Digital Connectivity Speeds Decision Making and Service, Improving Uptime

Technology with Telematic devices and GPS

Digital Connectivity Speeds Decision Making and Service, Improving Uptime

Today’s vehicles are broadcasting more data than ever before. Telematics devices, engines, reefer units and even tires are among the many data sources on a piece of equipment.

Connecting those various data points allows fleets and service providers to turn that stream of data into useful information that improves downtime and increases efficiency during roadside and scheduled maintenance events.

“As the trucks get more advanced, the computers on the vehicle are becoming just as feature-rich as the computers on our desk,” said Bryan Johnson, Executive Vice President of IT at FleetNet America®.

What’s more, the past year has accelerated digital and electronic investments among fleets and vendors.

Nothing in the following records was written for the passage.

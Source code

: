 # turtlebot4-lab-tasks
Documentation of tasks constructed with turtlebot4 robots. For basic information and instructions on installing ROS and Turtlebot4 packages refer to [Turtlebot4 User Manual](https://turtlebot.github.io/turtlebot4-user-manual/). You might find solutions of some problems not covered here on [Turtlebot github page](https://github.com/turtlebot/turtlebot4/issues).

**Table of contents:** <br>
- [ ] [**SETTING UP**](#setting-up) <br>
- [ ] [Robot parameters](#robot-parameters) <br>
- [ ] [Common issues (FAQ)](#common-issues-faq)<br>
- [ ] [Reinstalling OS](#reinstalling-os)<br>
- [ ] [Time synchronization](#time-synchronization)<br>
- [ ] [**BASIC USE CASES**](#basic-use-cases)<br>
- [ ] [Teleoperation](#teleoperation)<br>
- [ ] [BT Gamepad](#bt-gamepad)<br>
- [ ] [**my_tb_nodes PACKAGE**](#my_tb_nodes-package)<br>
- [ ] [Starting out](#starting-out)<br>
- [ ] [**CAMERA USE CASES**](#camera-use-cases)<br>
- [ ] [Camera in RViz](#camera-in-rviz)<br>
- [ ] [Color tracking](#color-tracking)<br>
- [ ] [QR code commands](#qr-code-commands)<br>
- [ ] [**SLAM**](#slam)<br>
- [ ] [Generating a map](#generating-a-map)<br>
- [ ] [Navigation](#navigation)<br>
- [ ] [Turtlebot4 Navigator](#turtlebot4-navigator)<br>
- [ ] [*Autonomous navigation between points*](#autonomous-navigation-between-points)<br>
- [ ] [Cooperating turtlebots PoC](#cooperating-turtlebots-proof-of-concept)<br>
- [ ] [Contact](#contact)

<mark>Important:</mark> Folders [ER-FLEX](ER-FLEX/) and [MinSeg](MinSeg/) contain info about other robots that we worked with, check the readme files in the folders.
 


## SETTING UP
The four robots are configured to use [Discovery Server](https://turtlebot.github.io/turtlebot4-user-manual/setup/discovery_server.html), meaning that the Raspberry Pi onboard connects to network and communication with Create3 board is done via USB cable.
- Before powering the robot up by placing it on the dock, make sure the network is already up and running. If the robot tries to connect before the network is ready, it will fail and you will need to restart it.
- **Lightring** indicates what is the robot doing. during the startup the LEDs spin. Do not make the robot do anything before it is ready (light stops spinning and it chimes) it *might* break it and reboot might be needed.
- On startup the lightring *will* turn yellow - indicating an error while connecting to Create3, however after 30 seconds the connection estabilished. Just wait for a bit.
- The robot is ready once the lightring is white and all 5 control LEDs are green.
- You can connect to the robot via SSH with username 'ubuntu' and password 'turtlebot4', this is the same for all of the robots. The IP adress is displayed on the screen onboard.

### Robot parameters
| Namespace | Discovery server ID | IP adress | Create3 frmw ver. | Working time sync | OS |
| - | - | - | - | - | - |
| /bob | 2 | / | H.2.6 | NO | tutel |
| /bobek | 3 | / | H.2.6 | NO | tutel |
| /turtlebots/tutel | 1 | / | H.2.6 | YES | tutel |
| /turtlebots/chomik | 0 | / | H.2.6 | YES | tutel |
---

“There are a lot of connectivity points and technologies to get up and running faster, to drive costs down and to be more efficient overall,” said Paul Gildenhorn, Vice President of Sales for FleetNet America. “More and more customers are looking at technology to help them solve a problem.”

One of FleetNet’s key initiatives is to be more electronically connected with its customers and vendors, which it is doing through software integration and mobile apps that maximize data.

“Just being able to be connected with telematics devices can provide us an enormous amount of information that helps us identify the root issue and get the right vendor dispatched to work on the unit. We know where it is by GPS. We have fault codes coming in. We know which ones are critical so we can proactively schedule a vendor to take care of a unit, and we know which can wait until the next scheduled maintenance event,” Gildenhorn said. 

For one customer, FleetNet monitors 13 critical codes. “When it pops up, it allows us to react to that code. We’ve been able to save several engines by letting the company know there is a critical engine code, and they need to stop the truck,” Gildenhorn said.

Other codes and information are monitored and addressed through a triage process, which identifies the best time to service the equipment. “If an alert indicates that a cylinder has misfired, it doesn’t mean we need to automatically dispatch a technician. We may already be working on it for related repairs or it could be in a shop, so we want that triage to happen to determine if we need to send a vendor out or if it was a false positive,” Johnson said.

For another customer, FleetNet monitors reefer units, including the various temperature zones within a reefer. “We’re able to tell what the temperature is, and if it is falling outside of the temperature range the customer provided, there is a different protocol to help them make decisions on what to do with the product in that trailer,” Gildenhorn said. 

Telematics devices typically have various features, and some fleets underutilize what they already own, which means they’re not taking advantage of all of the available information. “We’re talking with customers about what they have, the level of agreement or feature set they bought, and how can we take that information and make it useful,” Johnson said. “We can come in and help them interpret that data, fault codes and even location data for breakdowns.”

FleetNet can integrate with its customers’ maintenance software to share event information with their system. “It allows them to cut keystrokes and get accurate data quickly,” Johnson said.

Increased connectivity can also benefit drivers. To improve downtime, drivers can utilize a mobile app that allows them within two minutes or less to submit an event, which goes into the FleetNet system.

“Without waiting on hold, they can submit and check in on their events,” Johnson said, adding that FleetNet recognizes different people like to communicate in different ways. “For some of our customers, we’re rolling out an omnichannel approach: you can call, and we’ll connect you with a live person, you can talk to a virtual agent, or we can send you a link to your phone you can fill out, whichever method works best for that caller.”

For vendors, digitally connecting with FleetNet can help them receive assignments faster and speed service events by having information readily available. It can also help create invoices, upload documents, and receive POs to expedite payment and prevent the need to re-enter information.

Plus, some trucking companies and service partners, such as in light-duty spaces, increasingly require their vendors to be connected. “That digital effort has made it into a lot of shops and heavy-duty vendors,” Johnson said, adding that there are multiple connectivity options available.

FleetNet can work with vendors to put a system in place at a minimal charge to the provider. “It helps them get electronically connected and communicate through a mobile- or web-based applications,” Johnson said. “We focus on tools that are very easy to use that meet the requirements of the small and medium-sized vendors so they can get connected with a low cost barrier,” Johnson said.

For those vendors that already have either connected or connectable software, FleetNet has a hub it can use to communicate with their systems at no cost. “The more we can communicate with the vendors electronically, the faster we can get them information on the breakdown and the faster we can get the driver up and running. We can also feed information to the company so they can make decisions about the load and the driver faster,” Gildenhorn said.